■ WHAT YOU NEED TO DO
Wherever the word "button" shows up in the data, report the line it sits in.

Stored data entries
----
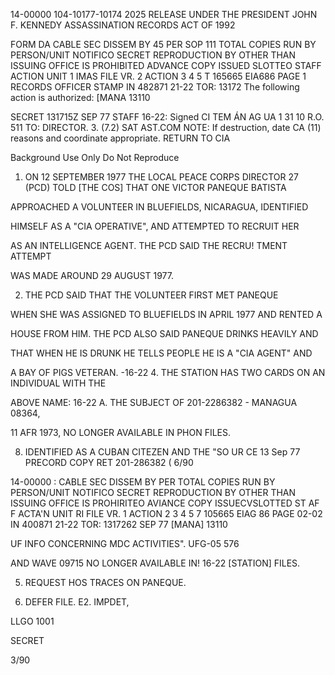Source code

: 14-00000
104-10177-10174
2025 RELEASE UNDER THE PRESIDENT JOHN F. KENNEDY ASSASSINATION RECORDS ACT OF 1992

FORM DA
CABLE SEC DISSEM BY 45 PER SOP 111 TOTAL COPIES RUN BY
PERSON/UNIT NOTIFICO SECRET REPRODUCTION BY OTHER THAN
ISSUING OFFICE IS PROHIBITED
ADVANCE COPY ISSUED SLOTTEO STAFF
ACTION UNIT 1
IMAS FILE VR. 2
ACTION
3
4
5
T 165665 ΕΙΑ686 PAGE 1 RECORDS OFFICER STAMP IN 482871
21-22
TOR: 13172 The following action is authorized: [MANA 13110

SECRET 131715Z SEP 77 STAFF
16-22: Signed
CI TEM ÁN AG UA 1 31 10
R.O. 511
TO: DIRECTOR. 3. (7.2)
SAT AST.COM
NOTE: If destruction, date
CA (11)
reasons and coordinate appropriate.
RETURN TO CIA

Background Use Only
Do Not Reproduce
1. ON 12 SEPTEMBER 1977 THE LOCAL PEACE CORPS DIRECTOR
27
(PCD) TOLD [THE COS] THAT ONE VICTOR PANEQUE BATISTA

APPROACHED A VOLUNTEER IN BLUEFIELDS, NICARAGUA, IDENTIFIED

HIMSELF AS A "CIA OPERATIVE", AND ATTEMPTED TO RECRUIT HER

AS AN INTELLIGENCE AGENT. THE PCD SAID THE RECRU! TMENT ATTEMPT

WAS MADE AROUND 29 AUGUST 1977.

2. THE PCD SAID THAT THE VOLUNTEER FIRST MET PANEQUE

WHEN SHE WAS ASSIGNED TO BLUEFIELDS IN APRIL 1977 AND RENTED A

HOUSE FROM HIM. THE PCD ALSO SAID PANEQUE DRINKS HEAVILY AND

THAT WHEN HE IS DRUNK HE TELLS PEOPLE HE IS A "CIA AGENT" AND

A BAY OF PIGS VETERAN.
-16-22
4. THE STATION HAS TWO CARDS ON AN INDIVIDUAL WITH THE

ABOVE NAME:
16-22
A. THE SUBJECT OF 201-2286382 - MANAGUA 08364,

11 AFR 1973, NO LONGER AVAILABLE IN PHON FILES.

8. IDENTIFIED AS A CUBAN CITEZEN AND THE "SO UR CE
13 Sep 77
PRECORD COPY
RET 201-286382
(
6/90

14-00000
:
CABLE SEC DISSEM BY PER TOTAL COPIES RUN BY
PERSON/UNIT NOTIFICO SECRET REPRODUCTION BY OTHER THAN
ISSUING OFFICE IS PROHIRITEO
AVIANCE COPY ISSUECVSLOTTED ST AF F
ACTA'N UNIT
RI FILE VR. 1
ACTION
2
3
4
5
7 105665 EIAG 86 PAGE 02-02 IN 400871
21-22
TOR: 1317262 SEP 77 [MANA] 13110

UF INFO CONCERNING MDC ACTIVITIES". UFG-05 576

AND WAVE 09715 NO LONGER AVAILABLE IN!
16-22
[STATION] FILES.

5. REQUEST HOS TRACES ON PANEQUE.

6. DEFER FILE. E2. IMPDET,

LLGO 1001

SECRET

3/90
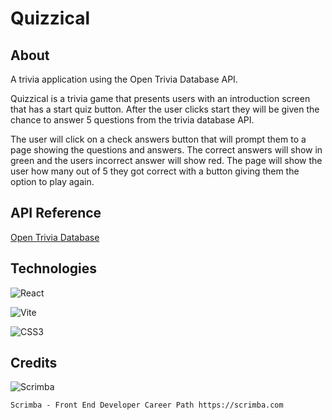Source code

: # Quizzical

## About
A trivia application using the Open Trivia Database API.

Quizzical is a trivia game that presents users with an introduction screen that has a start quiz button. After the user clicks start they will be given the chance to answer 5 questions from the trivia database API.

The user will click on a check answers button that will prompt them to a page showing the questions and answers. The correct answers will show in green and the users incorrect answer will show red. The page will show the user how many out of 5 they got correct with a button giving them the option to play again.

## API Reference
[Open Trivia Database](https://opentdb.com/api_config.php)


## Technologies

![React](https://img.shields.io/badge/react-%2320232a.svg?style=for-the-badge&logo=react&logoColor=%2361DAFB)

![Vite](https://img.shields.io/badge/vite-%23646CFF.svg?style=for-the-badge&logo=vite&logoColor=white)

![CSS3](https://img.shields.io/badge/css3-%231572B6.svg?style=for-the-badge&logo=css3&logoColor=white)


## Credits

![Scrimba](https://img.shields.io/badge/scrimba-2B283A?style=for-the-badge&logo=scrimba&logoColor=white)

`Scrimba - Front End Developer Career Path
https://scrimba.com`




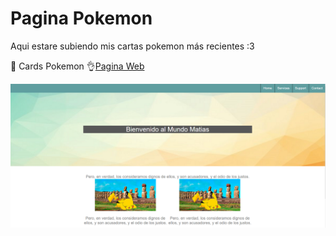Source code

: # Pagina Pokemon

Aqui estare subiendo mis cartas pokemon más recientes :3

🔏 Cards Pokemon
👌[Pagina Web](file:///C:/Users/Matias/Desktop/%C2%A0%20%20%20%C2%A0/Proyectos/ResponsiveCompanyWebsite%20-%20copia/index.html)

<p align="center" >
     <img src="https://github.com/Juan-Matias/Pagina-Pokemon/blob/02383019064547887fa97c208517df6a441139c0/Fondo.PNG">
</p>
----
■ ANSWER TO THE PROBLEM
Quizzical is a trivia game that presents users with an introduction screen that has a start quiz button. After the user clicks start they will be given the chance to answer 5 questions from the trivia database API.
The user will click on a check answers button that will prompt them to a page showing the questions and answers. The correct answers will show in green and the users incorrect answer will show red. The page will show the user how many out of 5 they got correct with a button giving them the option to play again.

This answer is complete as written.